Su público espectador, iba desde un grupo de chiquillos habituados al béisbol hasta los numerosos clientes de la guarapera, y desde los tres o cuatro borrachos del bar hasta el enjambre de perros callejeros, que en más de una ocasión lo rodeara de ladridos y dientes, alarmados quizás, por tan aparatosas contorsiones y grotescos aspavientos.

“Eh Juan, métete al portal, allí no te alcanza,” le gritaba alguien y a solo unos pasos, debajo el techo protector, se desvanecía La Sombra; y la retahíla de golpes, de parte y parte, cesaba.

Juan. La primera vez que vi al diablo (nunca más lo he visto tan de cerca) fue durante unas parrandas en Remedios. Fumaba el muy condenao un largo tabaco de la mejor marca y seguía el ritmo de la música arrollando con alegría. “Maestro, usted goza más que un cubano”, le dije. “ni crea, Juan, los cubanos gozan más que yo que soy el mismo diablo”. Me sorprendió que conociera mi nombre y burlón me aclaró: “Su nombre como el de todos los humanos es pronunciado a diario en el Inframundo, y en las alturas, pregúntale a cualquiera de mis muchachos”. Eran muchos los demonios que lo rodeaban última fiesta callejera a la que fui. Yo creo que por eso hay tantos accidentes y riñas.
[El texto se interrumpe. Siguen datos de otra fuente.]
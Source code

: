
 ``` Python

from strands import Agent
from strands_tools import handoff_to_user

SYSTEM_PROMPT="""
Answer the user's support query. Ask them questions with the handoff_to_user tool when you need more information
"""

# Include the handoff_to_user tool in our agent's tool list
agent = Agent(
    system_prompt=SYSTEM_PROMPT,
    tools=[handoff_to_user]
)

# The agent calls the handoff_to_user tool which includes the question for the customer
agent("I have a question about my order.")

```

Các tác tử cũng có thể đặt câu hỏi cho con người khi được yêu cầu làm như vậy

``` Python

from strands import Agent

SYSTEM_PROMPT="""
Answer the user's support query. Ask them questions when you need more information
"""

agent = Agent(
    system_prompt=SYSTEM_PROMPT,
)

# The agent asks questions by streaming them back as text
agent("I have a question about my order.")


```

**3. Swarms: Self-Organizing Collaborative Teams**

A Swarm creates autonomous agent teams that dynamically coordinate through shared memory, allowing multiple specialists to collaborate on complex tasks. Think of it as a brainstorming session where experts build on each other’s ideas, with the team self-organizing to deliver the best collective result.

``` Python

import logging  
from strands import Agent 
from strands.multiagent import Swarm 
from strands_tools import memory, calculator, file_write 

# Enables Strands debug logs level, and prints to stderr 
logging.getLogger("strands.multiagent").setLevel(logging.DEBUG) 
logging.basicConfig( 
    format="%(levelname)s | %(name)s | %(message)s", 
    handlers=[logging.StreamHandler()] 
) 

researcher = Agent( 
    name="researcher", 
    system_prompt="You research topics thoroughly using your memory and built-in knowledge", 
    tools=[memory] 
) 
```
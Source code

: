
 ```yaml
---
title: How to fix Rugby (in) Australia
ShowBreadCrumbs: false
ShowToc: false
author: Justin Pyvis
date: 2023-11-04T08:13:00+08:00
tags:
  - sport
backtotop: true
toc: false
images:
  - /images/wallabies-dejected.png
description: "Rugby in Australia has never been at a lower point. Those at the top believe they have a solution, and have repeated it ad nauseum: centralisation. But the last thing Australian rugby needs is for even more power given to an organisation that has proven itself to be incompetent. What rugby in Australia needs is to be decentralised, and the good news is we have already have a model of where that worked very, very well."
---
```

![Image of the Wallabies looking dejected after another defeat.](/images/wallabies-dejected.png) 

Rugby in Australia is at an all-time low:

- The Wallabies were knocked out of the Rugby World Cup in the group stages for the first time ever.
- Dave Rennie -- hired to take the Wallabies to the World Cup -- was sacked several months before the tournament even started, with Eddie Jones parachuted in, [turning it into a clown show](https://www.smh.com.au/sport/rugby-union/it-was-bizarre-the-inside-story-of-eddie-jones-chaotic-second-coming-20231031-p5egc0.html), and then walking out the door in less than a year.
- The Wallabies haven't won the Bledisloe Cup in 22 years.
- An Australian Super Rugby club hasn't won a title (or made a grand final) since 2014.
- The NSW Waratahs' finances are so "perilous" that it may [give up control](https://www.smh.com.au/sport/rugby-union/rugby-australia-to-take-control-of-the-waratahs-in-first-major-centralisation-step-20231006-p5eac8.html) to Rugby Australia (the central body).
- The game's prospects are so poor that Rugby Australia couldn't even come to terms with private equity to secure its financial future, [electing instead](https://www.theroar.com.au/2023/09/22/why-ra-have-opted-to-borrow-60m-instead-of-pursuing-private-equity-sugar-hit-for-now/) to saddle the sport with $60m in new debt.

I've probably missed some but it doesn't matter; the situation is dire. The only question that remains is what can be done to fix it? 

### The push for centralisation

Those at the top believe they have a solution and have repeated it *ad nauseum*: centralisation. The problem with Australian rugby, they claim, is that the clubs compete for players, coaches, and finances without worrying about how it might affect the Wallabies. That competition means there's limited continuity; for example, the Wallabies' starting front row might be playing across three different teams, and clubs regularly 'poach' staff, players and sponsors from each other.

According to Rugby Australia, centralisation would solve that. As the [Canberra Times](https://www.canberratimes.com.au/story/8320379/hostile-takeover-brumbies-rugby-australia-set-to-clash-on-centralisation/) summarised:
El diablo disfruta a su manera cada jolgorio.

En días nubosos y en noches sin luna, lejos ya de la luz eléctrica “la maldita” se escabullía y el alivio de la tregua le era por buen provecho al viejo, para proseguir a la siguiente jornada con su arduo empeño. Hasta el momento en que cansado de la continua agonía, decidió ponerle fin, de una vez y por todas, a tan gravosa carga.

JUAN. El tocayo Juan Miralla y yo, habíamos soñado con el mismo tesoro la misma noche , por eso nos pusimos de acuerdo y fuimos juntos, en bote, a la Punta de la Cocorrona. Escarbamos y pronto dimos con la caja de bronce visualizada en el sueño. En ese preciso instante, de la nada aparecieron dos perros pintos de mediano tamaño, que después de ladrar un poco comenzaron a crecer…El tocayo tomó por su rumbo y yo por el mío y durante tres días con sus noches no paré de correr…¿Usted cree todavía, doctora, que mis problemas tengan su origen en los libros?

Luego de pasar la mañana afilando un olvidado machete, salió Juan a la calle, con el reto implícito en su arma. Desafió, maldijo, ofendió a su rival en los lugares donde frecuentemente la encontraba. Sin embargo, pese a la sarta de injurias, por temor acaso o por la constante llovizna que caía de un cielo nublado, Ella no se presentó.

Con el decir de un nuevo día, se desperdigaron los nubarrones y el Sol, más allá de los círculos de aves, volvió a brillar desde su plenitud. Ocasión propicia en la que a Juan no le fue necesario desandar trecho alguno, para descubrir a su mortal enemiga. Frente a la puerta de la calle lo aguardaba Ella, desafiante y robusta.

Alzó él su tembloroso machete y Ella lo imitó, ya luego todo se hizo un revoltijo de furias: ataques, contraataques, tajo arriba, corte abajo…en rudo combate cuerpo a cuerpo y sin cuartel.

Cuando Juan Galdes, escoltado por los dos hombres de blanco era conducido hacia la ambulancia; aún tuvo vista para observar a La Sombra, danzando y riendo a mitad de la calle, rodeada de un coro mixto de gnomos y vecinos, que la aplaudían hasta el delirio.